Fleur: “I’ve been here five years now, and it’s definitely taken some adjusting. When I moved here I was like, ‘Guys, I’ve arrived! I’ve done 800 hours of TV. I was on Shortland Street! You should just give me a show!’ Now I see similar expectations in other people who come over—it’s humbling to go through that yourself. When I left New Zealand, I was at a point where I needed to know who I was outside of everyone telling me who I was. So I followed my best friend to LA. We had no idea what we were doing here. It stunk for three months, then I started the whole Visa process which had me back and forth between the US and New Zealand. I felt like I didn’t really fit in anywhere, and those two years were especially hard not knowing anyone. You get here thinking, ‘Oh, people will help me,’ but you really have to figure it out yourself. Now I spend a lot of time helping other people going, ‘Don’t worry. This is where you get a house, this is where you get a car, this is where…’”

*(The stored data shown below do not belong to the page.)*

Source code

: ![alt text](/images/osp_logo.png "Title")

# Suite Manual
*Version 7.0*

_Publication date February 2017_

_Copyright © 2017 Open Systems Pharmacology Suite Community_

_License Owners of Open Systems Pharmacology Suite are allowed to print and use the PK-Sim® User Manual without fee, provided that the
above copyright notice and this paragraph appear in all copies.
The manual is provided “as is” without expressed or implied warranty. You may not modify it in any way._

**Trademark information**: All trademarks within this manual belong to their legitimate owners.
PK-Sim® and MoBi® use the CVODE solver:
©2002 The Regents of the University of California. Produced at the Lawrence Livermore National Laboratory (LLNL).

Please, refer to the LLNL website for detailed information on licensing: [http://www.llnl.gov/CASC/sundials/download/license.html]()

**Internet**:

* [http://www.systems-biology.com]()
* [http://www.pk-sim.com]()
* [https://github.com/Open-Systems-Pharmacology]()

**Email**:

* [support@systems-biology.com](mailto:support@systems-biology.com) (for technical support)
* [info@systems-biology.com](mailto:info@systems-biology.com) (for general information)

Hannah: “You have to go through the terror of that uncertainty before you can help other people through it. I’ve been here three years now, and it’s very different to be here for three months vs living here. Everyone comes over for a short period of time and thinks it’s the best. They’re like, 'Oh my God! It feels like being on vacation all the time! The weather’s amazing! Everyone’s so friendly!’ And then you move for good…and we can pretty much statistically prove this, but you have the worst time ever. People are flaky. No business stuff goes right. Your car breaks down. All of the shitty, hard things happen. I got kicked out of my house and was driving down the freeway, homeless, with Fleur being like, ‘It’s cool, it’s normal, this is your initiation.'”

Fleur: "When I moved here, I was living in a rent-free house in on Mulholland Drive, but we figured out it cost about five dollars in gas to get up the driveway in the car. We were like, ‘Cool. We have a free house, but we can’t afford to get up and down the driveway.’ I remember I had a friend come over who I let stay on the couch. She drove my car to Redondo Beach and back, and didn’t put gas in it. I was like, ‘That like actually affects my life right now. We’re not on vacation.’ It might look like we are sometimes, but we’re working all the time to try and make ends meet. My old roommate Rose McIver and I used to throw parties in our living room. We would pay our rent, then put a little budget for booze aside so that we could make friends. We would throw parties, then eat the leftover chips for a week. When the week was over we would say, ‘Cool, we made a friend. So that was worth it! Now I’ll just eat noodles.’ Eventually, good people find good people.”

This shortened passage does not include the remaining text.